The other way to see a city is to talk to its inhabitants. Being a writer definately opens doors in that regard. One beautiful sunny afternoon, I was eating at a cafe, and I struck up a conversation with a young man next to me. Turns out he works in a coffee shop (yes, one of those) and we talked at length about that. Fascinating. Not long after, he was joined by a somewhat cold but beautiful young Italian woman. She didn't seem all that happy to see me. Her gaze alternated between flat-eyed distrust and tolerant scorn. She warmed up after finding out I was a writer. God knows why, but that happens a lot. The beer flowed, and she finally let on that she was, in fact, one of the girls that works in the infamous windows of the red light district! She also invited me to come and see the inside of her 'window' area, which I agreed to do, of course.

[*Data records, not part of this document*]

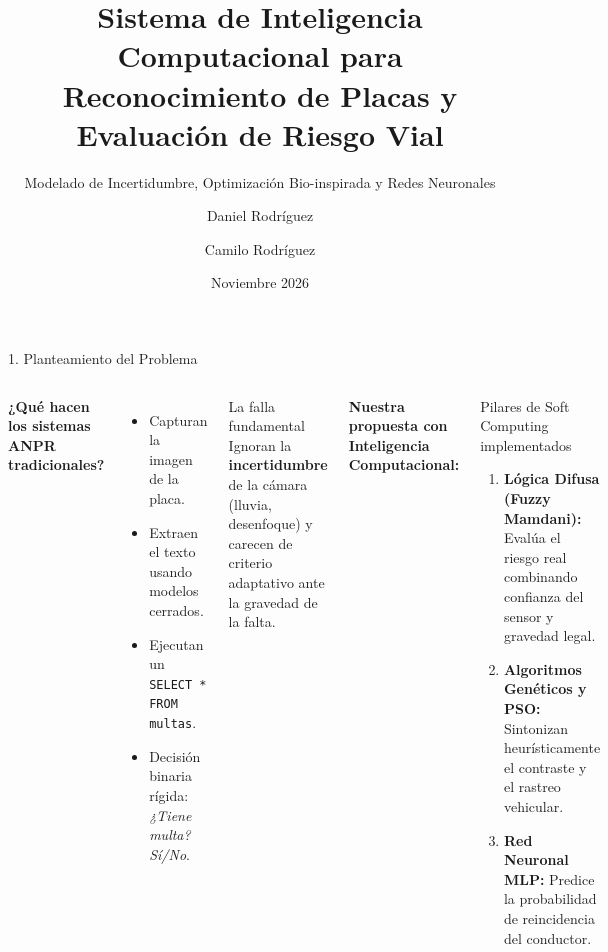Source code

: \documentclass[aspectratio=169, 10pt]{beamer}
\title[ANPR con Inteligencia Computacional]{Sistema de Inteligencia Computacional para Reconocimiento de Placas y Evaluación de Riesgo Vial}
\subtitle{Modelado de Incertidumbre, Optimización Bio-inspirada y Redes Neuronales}
\author[Rodríguez \& Rodríguez]{Daniel Rodríguez \and Camilo Rodríguez}
\institute[UPTC]{
    Programa de Ingeniería de Sistemas\\
    Universidad Pedagógica y Tecnológica de Colombia (UPTC)\\
    Seccional Sogamoso
}
\date{Noviembre 2026}
\begin{document}
\begin{frame}
    \titlepage
\end{frame}

\begin{frame}{1. Planteamiento del Problema}
    \begin{columns}
        \textbf{¿Qué hacen los sistemas ANPR tradicionales?}
        \begin{itemize}
            \item Capturan la imagen de la placa.
            \item Extraen el texto usando modelos cerrados.
            \item Ejecutan un \texttt{SELECT * FROM multas}.
            \item Decisión binaria rígida: \textit{¿Tiene multa? Sí/No}.
        \end{itemize}
        \vspace{0.3cm}
        \begin{alertblock}{La falla fundamental}
            Ignoran la \textbf{incertidumbre} de la cámara (lluvia, desenfoque) y carecen de criterio adaptativo ante la gravedad de la falta.
        \end{alertblock}

        \textbf{Nuestra propuesta con Inteligencia Computacional:}
        \begin{block}{Pilares de Soft Computing implementados}
            \begin{enumerate}
                \item \textbf{Lógica Difusa (Fuzzy Mamdani):} Evalúa el riesgo real combinando confianza del sensor y gravedad legal.
                \item \textbf{Algoritmos Genéticos y PSO:} Sintonizan heurísticamente el contraste y el rastreo vehicular.
                \item \textbf{Red Neuronal MLP:} Predice la probabilidad de reincidencia del conductor.
            \end{enumerate}
        \end{block}
    \end{columns}
\end{frame}
\end{document}
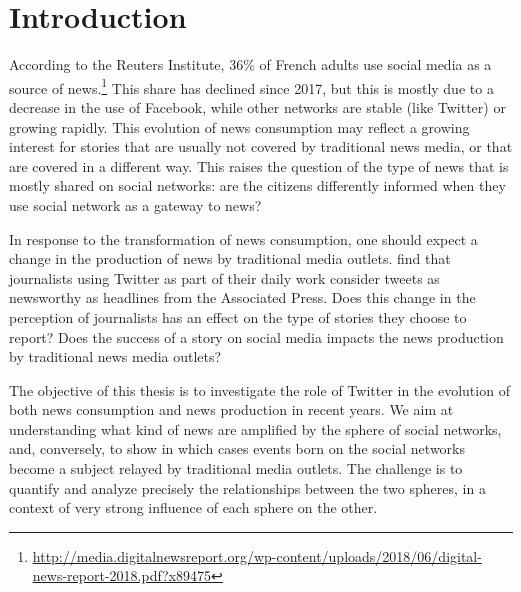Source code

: \chapter{Introduction}
According to the Reuters Institute, 36\% of French adults use social media as a source of news.\footnote{\url{http://media.digitalnewsreport.org/wp-content/uploads/2018/06/digital-news-report-2018.pdf?x89475}}  This share has declined since 2017, but this is mostly due to a decrease in the use of Facebook, while other networks are stable (like Twitter) or growing rapidly. This evolution of news consumption may reflect a growing interest for stories that are usually not covered by traditional news media, or that are covered in a different way. This raises the question of the type of news that is mostly shared on social networks: are the citizens differently informed when they use social network as a gateway to news? 
\newline

In response to the transformation of news consumption, one should expect a change in the production of news by traditional media outlets. \citet{mcgregor_twitter_2018} find that journalists using Twitter as part of their daily work consider tweets as newsworthy as headlines from the Associated Press. Does this change in the perception of journalists has an effect on the type of stories they choose to report? Does the success of a story on social media impacts the news production by traditional news media outlets?
\newline

The objective of this thesis is to investigate the role of Twitter in the evolution of both news consumption and news production in recent years. We aim at understanding what kind of news are  amplified by the sphere of social networks, and, conversely, to show in which cases events born on the social networks become a subject relayed by traditional media outlets. The challenge is to quantify and analyze precisely the relationships between the two spheres, in a context of very strong influence of each sphere on the other. 
\newline


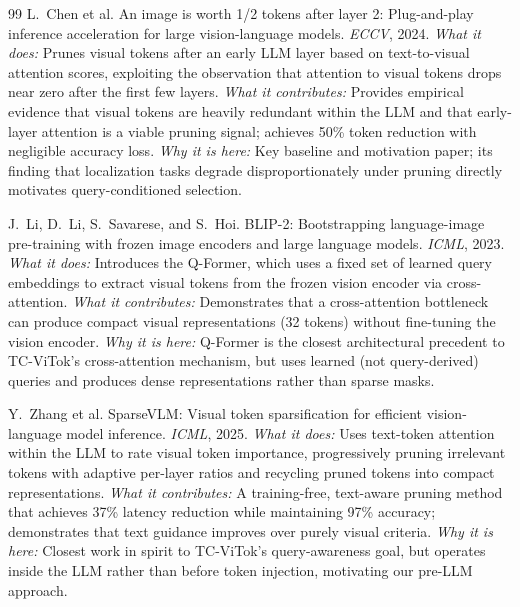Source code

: \documentclass[11pt,twocolumn]{article}
\begin{document}
\begin{thebibliography}{99}
L.~Chen et al.
\newblock An image is worth 1/2 tokens after layer 2: Plug-and-play inference acceleration for large vision-language models.
\newblock \textit{ECCV}, 2024.
\newblock \textit{What it does:} Prunes visual tokens after an early LLM layer based on text-to-visual attention scores, exploiting the observation that attention to visual tokens drops near zero after the first few layers.
\newblock \textit{What it contributes:} Provides empirical evidence that visual tokens are heavily redundant within the LLM and that early-layer attention is a viable pruning signal; achieves 50\% token reduction with negligible accuracy loss.
\newblock \textit{Why it is here:} Key baseline and motivation paper; its finding that localization tasks degrade disproportionately under pruning directly motivates query-conditioned selection.

J.~Li, D.~Li, S.~Savarese, and S.~Hoi.
\newblock BLIP-2: Bootstrapping language-image pre-training with frozen image encoders and large language models.
\newblock \textit{ICML}, 2023.
\newblock \textit{What it does:} Introduces the Q-Former, which uses a fixed set of learned query embeddings to extract visual tokens from the frozen vision encoder via cross-attention.
\newblock \textit{What it contributes:} Demonstrates that a cross-attention bottleneck can produce compact visual representations (32 tokens) without fine-tuning the vision encoder.
\newblock \textit{Why it is here:} Q-Former is the closest architectural precedent to TC-ViTok's cross-attention mechanism, but uses learned (not query-derived) queries and produces dense representations rather than sparse masks.

Y.~Zhang et al.
\newblock SparseVLM: Visual token sparsification for efficient vision-language model inference.
\newblock \textit{ICML}, 2025.
\newblock \textit{What it does:} Uses text-token attention within the LLM to rate visual token importance, progressively pruning irrelevant tokens with adaptive per-layer ratios and recycling pruned tokens into compact representations.
\newblock \textit{What it contributes:} A training-free, text-aware pruning method that achieves 37\% latency reduction while maintaining 97\% accuracy; demonstrates that text guidance improves over purely visual criteria.
\newblock \textit{Why it is here:} Closest work in spirit to TC-ViTok's query-awareness goal, but operates inside the LLM rather than before token injection, motivating our pre-LLM approach.


\end{thebibliography}
\end{document}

Now, before anyone gets the wrong idea... her boyfriend was along, and everyone was clothed and no money changed hands. It wasn't that kind of visit, oh ye with dirty minds! I was struck by the smallness and bleakness of it. It was a clean little room, with an open toilet and a bed. Men passed by on the cobblestones, hooting at the women as if they were zoo animals. We also walked through a throng of tourists being led through the red light district by a tour guide. There were teenagers among them, and all of them were oohing and aahhing as the guide pointed out the real live prostitutes... it was surreal. We wandered to the coffee shop where the young man worked. A woman was parked outside with her baby in a stroller. The baby seemed happy and healthy, and the young woman seemed the same. She hailed the pot-vendor, and they chatted in Dutch. Turns out she was coming by to replenish her stash of weed. It was all very friendly, and again, very surreal.
Which brings me to a point of advice about research. If you want admittance, you have to set aside judgement and allow yourself to be an observer. There are obvious exceptions (you don't just 'observe' child abuse) but in general, it is a rule. I don't personally think a baby belongs outside a coffee-shop, or that teenage kids should be gawking at the working girls in the windows... but the flavor of all that will end up in a book somewhere, some time, in some form. Listen to people, don't judge them, and what they'll talk about will probably surprise you.

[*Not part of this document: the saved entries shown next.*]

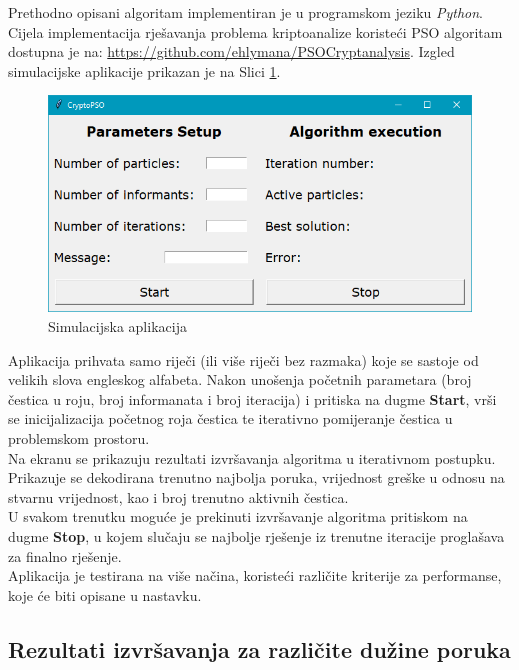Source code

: \documentclass[12pt, a4paper]{article}
\begin{document}
Prethodno opisani algoritam implementiran je u programskom jeziku \textit{Python}. Cijela implementacija rješavanja problema kriptoanalize koristeći PSO algoritam dostupna je na: \href{https://github.com/ehlymana/PSOCryptanalysis}{https://github.com/ehlymana/PSOCryptanalysis}. Izgled simulacijske aplikacije prikazan je na Slici \ref{gui}.

\begin{figure}[H]

\center
\includegraphics[scale=0.7]{res/gui.png}
\caption{Simulacijska aplikacija}
\label{gui}

\end{figure}

Aplikacija prihvata samo riječi (ili više riječi bez razmaka) koje se sastoje od velikih slova engleskog alfabeta. Nakon unošenja početnih parametara (broj čestica u roju, broj informanata i broj iteracija) i pritiska na dugme \textbf{Start}, vrši se inicijalizacija početnog roja čestica te iterativno pomijeranje čestica u problemskom prostoru. \\

Na ekranu se prikazuju rezultati izvršavanja algoritma u iterativnom postupku. Prikazuje se dekodirana trenutno najbolja poruka, vrijednost greške u odnosu na stvarnu vrijednost, kao i broj trenutno aktivnih čestica. \\

U svakom trenutku moguće je prekinuti izvršavanje algoritma pritiskom na dugme \textbf{Stop}, u kojem slučaju se najbolje rješenje iz trenutne iteracije proglašava za finalno rješenje. \\

Aplikacija je testirana na više načina, koristeći različite kriterije za performanse, koje će biti opisane u nastavku.

\subsection{Rezultati izvršavanja za različite dužine poruka}
\end{document}
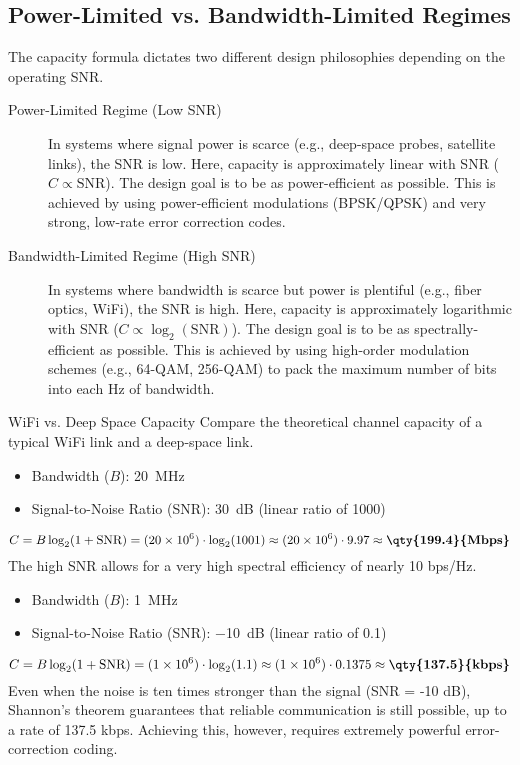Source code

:\subsection{Power-Limited vs. Bandwidth-Limited Regimes}

The capacity formula dictates two different design philosophies depending on the operating SNR.

\begin{description}
    \item[Power-Limited Regime (Low SNR)] In systems where signal power is scarce (e.g., deep-space probes, satellite links), the SNR is low. Here, capacity is approximately linear with SNR ($C \propto \text{SNR}$). The design goal is to be as power-efficient as possible. This is achieved by using power-efficient modulations (BPSK/QPSK) and very strong, low-rate error correction codes.
    \item[Bandwidth-Limited Regime (High SNR)] In systems where bandwidth is scarce but power is plentiful (e.g., fiber optics, WiFi), the SNR is high. Here, capacity is approximately logarithmic with SNR ($C \propto \log_2(\text{SNR})$). The design goal is to be as spectrally-efficient as possible. This is achieved by using high-order modulation schemes (e.g., 64-QAM, 256-QAM) to pack the maximum number of bits into each Hz of bandwidth.
\end{description}


\begin{workedexample}{WiFi vs. Deep Space Capacity}
     Compare the theoretical channel capacity of a typical WiFi link and a deep-space link.
    
    \begin{itemize}
        \item Bandwidth ($B$): \qty{20}{MHz}
        \item Signal-to-Noise Ratio (SNR): \qty{30}{dB} (linear ratio of 1000)
    \end{itemize}
    \[ C = B \log_2(1 + \text{SNR}) = (20 \times 10^6) \cdot \log_2(1001) \approx (20 \times 10^6) \cdot 9.97 \approx \textbf{\qty{199.4}{Mbps}} \]
    The high SNR allows for a very high spectral efficiency of nearly 10 bps/Hz.

    \begin{itemize}
        \item Bandwidth ($B$): \qty{1}{MHz}
        \item Signal-to-Noise Ratio (SNR): \qty{-10}{dB} (linear ratio of 0.1)
    \end{itemize}
    \[ C = B \log_2(1 + \text{SNR}) = (1 \times 10^6) \cdot \log_2(1.1) \approx (1 \times 10^6) \cdot 0.1375 \approx \textbf{\qty{137.5}{kbps}} \]
     Even when the noise is ten times stronger than the signal (SNR = -10 dB), Shannon's theorem guarantees that reliable communication is still possible, up to a rate of 137.5 kbps. Achieving this, however, requires extremely powerful error-correction coding.
\end{workedexample}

Before parting, I had to ask the girl the obvious question. Why that job? She was smoking a cigarette, and she puffed on it, raised an eyebrow as if I was an idiot and said: "For the money, of course, daaahling."
I thanked them for their time and bid them adieu. I walked away feeling I'd had a very productive afternoon as a writer. You just can't pay for that kind of material.
I did meet my publisher while there, for a great lunch and an interesting beer (lemon-flavored). As an aside, Bruna (my Dutch publisher) was officially the first company in the world to buy my first novel, so they'll always have a special place in my heart. They've done a truly outstanding job and it was great to finally put faces to the names.
Towards the end of my stay, I got to see one final oddity, one of those strangenesses that only happens in real life. I was eating at a Chinese/Japanese fusion restaurant, on the second floor. I had a seat by the window and was watching the traffic and tourists go by. Suddenly I heard this loud, outraged neighing sound. I craned my neck forward and saw a horse, drawing a carriage, stuck behind a car. The car was stopped, waiting for pedestrians to walk past. The horse wasn't pleased. It proceeded to neigh louder, and (I'm not making this up) moved forward a little, almost bumping the car, stuck its neck out and really let loose.
Horse road rage. How cool is that? Sometimes I really like my life.